Aerospace Manufacturing Automation

I'll be straightforward: aerospace is the most demanding manufacturing environment we work in, and it's not even close. The tolerances are tighter, the documentation requirements are heavier, the quality consequences are more severe, and the production volumes are lower — which means every system has to be flexible enough to handle dozens of part numbers while maintaining the kind of process control that would satisfy the most rigorous AS9100 auditor on the planet. After three decades building automation for aerospace Tier 1, 2, and 3 suppliers, we've learned that the companies who succeed in this industry aren't the ones with the most advanced robots. They're the ones with the best process discipline — and that starts with how their automation is designed.

At AMD Machines, we build custom automation systems specifically for the aerospace production environment. That means systems designed around AS9100D quality management from the first concept sketch, with full traceability baked into the architecture rather than bolted on after the fact. Whether you're assembling flight-critical actuators, testing hydraulic manifolds, or inspecting composite structures, we deliver automation that meets the standards your customers and regulators demand.

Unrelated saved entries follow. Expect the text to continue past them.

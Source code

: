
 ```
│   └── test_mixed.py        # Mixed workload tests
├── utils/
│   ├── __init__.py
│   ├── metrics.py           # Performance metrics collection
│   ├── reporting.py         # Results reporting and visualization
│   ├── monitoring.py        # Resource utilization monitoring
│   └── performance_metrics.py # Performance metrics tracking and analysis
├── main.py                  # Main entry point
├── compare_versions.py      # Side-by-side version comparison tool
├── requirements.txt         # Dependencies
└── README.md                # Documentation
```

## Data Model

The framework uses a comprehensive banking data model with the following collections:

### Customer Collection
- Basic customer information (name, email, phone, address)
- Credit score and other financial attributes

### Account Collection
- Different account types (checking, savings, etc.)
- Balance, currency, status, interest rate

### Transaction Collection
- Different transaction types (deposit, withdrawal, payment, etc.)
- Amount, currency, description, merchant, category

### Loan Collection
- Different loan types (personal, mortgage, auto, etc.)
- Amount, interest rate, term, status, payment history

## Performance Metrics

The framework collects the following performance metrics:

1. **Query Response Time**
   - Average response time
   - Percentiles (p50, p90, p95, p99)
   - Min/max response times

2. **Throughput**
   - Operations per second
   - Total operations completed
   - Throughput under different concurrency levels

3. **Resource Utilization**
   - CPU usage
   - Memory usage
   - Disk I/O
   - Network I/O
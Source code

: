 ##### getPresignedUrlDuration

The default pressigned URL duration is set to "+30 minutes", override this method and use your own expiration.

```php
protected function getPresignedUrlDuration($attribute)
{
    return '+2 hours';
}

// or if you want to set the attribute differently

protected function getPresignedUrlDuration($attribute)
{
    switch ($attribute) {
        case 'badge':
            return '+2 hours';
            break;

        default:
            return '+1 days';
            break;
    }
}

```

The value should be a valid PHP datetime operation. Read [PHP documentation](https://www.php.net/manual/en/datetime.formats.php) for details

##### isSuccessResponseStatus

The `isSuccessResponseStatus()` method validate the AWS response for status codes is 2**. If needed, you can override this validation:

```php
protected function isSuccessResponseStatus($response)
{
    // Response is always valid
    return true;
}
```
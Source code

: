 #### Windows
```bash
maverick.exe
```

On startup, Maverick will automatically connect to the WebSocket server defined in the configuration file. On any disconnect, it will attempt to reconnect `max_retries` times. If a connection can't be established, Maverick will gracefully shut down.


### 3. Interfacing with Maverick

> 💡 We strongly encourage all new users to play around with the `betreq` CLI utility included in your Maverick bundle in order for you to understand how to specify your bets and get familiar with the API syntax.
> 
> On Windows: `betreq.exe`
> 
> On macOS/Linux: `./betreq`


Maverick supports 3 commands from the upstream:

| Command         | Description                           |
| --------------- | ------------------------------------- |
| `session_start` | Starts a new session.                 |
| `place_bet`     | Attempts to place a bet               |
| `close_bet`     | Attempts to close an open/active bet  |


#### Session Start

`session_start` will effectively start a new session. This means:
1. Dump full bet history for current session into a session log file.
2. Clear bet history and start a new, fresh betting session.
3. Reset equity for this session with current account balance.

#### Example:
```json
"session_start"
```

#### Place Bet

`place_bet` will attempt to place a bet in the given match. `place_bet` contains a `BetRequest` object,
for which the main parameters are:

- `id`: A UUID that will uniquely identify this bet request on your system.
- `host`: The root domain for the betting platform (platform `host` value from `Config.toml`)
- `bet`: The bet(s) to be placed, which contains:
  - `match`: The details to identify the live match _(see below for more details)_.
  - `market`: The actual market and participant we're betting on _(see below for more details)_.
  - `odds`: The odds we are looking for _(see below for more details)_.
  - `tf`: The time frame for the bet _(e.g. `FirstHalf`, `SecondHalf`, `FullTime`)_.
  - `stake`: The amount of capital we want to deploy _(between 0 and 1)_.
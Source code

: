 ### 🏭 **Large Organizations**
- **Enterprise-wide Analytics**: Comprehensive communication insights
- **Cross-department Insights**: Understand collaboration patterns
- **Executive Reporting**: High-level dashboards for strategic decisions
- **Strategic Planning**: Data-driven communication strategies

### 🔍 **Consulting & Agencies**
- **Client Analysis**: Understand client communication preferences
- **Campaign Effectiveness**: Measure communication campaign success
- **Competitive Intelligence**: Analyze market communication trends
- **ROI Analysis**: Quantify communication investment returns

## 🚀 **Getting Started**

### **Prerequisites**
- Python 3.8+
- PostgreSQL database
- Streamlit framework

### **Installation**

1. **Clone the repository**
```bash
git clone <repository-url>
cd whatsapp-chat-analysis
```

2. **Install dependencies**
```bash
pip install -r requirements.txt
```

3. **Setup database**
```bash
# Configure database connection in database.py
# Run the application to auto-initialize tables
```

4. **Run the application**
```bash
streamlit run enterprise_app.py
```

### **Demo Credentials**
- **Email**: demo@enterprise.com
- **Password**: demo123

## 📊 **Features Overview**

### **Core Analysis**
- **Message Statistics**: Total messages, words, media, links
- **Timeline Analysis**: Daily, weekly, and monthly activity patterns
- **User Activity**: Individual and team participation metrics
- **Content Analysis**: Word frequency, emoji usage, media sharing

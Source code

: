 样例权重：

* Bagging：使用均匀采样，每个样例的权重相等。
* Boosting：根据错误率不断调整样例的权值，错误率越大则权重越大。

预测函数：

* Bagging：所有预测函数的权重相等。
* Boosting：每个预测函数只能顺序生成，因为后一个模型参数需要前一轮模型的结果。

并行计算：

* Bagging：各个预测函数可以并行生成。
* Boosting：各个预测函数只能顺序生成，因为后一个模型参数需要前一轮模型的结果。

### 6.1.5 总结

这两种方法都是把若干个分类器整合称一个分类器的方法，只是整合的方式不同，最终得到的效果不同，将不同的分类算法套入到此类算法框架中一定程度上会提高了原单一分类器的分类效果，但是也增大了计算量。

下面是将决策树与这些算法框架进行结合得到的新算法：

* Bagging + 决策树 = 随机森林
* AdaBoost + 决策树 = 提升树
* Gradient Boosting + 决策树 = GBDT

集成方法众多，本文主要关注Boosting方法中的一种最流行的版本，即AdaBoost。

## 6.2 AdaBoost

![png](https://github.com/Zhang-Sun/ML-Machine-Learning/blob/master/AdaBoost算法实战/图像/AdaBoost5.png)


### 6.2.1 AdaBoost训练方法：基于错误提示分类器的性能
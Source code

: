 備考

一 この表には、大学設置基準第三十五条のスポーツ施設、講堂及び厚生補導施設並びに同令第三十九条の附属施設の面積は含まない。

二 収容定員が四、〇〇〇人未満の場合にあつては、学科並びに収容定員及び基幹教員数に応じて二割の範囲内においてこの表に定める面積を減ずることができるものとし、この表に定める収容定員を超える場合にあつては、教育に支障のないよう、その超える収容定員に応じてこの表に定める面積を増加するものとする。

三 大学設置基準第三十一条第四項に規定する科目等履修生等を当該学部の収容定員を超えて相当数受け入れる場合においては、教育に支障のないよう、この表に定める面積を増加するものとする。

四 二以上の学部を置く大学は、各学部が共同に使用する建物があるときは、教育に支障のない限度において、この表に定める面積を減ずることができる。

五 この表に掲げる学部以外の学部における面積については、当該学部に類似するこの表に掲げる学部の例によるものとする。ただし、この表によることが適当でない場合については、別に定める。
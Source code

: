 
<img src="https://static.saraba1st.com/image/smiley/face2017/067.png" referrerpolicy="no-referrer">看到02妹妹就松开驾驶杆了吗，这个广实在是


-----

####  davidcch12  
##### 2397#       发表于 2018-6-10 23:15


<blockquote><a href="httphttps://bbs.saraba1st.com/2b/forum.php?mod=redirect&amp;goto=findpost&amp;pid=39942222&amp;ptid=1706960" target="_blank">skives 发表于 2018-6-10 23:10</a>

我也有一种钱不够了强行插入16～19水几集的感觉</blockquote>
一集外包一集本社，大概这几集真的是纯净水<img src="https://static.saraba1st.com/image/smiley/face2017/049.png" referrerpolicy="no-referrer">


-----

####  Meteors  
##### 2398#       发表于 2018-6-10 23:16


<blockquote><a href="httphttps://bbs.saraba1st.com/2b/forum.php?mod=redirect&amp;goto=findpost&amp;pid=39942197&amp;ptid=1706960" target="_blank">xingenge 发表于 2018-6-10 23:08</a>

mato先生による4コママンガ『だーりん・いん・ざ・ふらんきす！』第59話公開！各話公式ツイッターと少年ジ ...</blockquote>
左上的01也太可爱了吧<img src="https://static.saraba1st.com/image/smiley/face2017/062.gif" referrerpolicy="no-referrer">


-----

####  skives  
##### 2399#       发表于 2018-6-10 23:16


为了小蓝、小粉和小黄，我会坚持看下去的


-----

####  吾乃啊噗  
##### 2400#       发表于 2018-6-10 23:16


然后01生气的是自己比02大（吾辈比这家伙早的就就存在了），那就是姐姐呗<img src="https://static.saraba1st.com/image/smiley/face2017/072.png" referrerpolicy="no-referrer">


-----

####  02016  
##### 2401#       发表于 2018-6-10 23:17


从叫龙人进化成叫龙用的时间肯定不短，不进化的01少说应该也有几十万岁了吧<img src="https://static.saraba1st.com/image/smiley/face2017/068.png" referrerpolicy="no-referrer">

Why Aerospace Automation Is Different

If you've run automation in automotive or consumer products and you think you can apply the same approach to aerospace, you're in for a rude awakening. Here's what makes aero different — and why it matters for how your automation is designed.

Traceability Isn't Optional — It's the Product

In automotive, traceability is a quality improvement tool. In aerospace, it's a regulatory requirement and a contractual obligation. Every operation on every serial number must be recorded, stored, and retrievable for the life of the aircraft — which can be 30 years or more. That's not a suggestion. That's AS9100D clause 8.5.2, and your customer's quality team will audit it.

Every system we build captures process data at the operation level and ties it to the individual serial number. Torque values on every fastener. Force-displacement curves on every press-fit. Test pressures and leak rates on every hydraulic component. Vision inspection images and pass/fail results on every critical feature. All of it flows through an OPC-UA gateway to your MES or quality database in real-time, and all of it is retrievable by serial number for as long as you need it.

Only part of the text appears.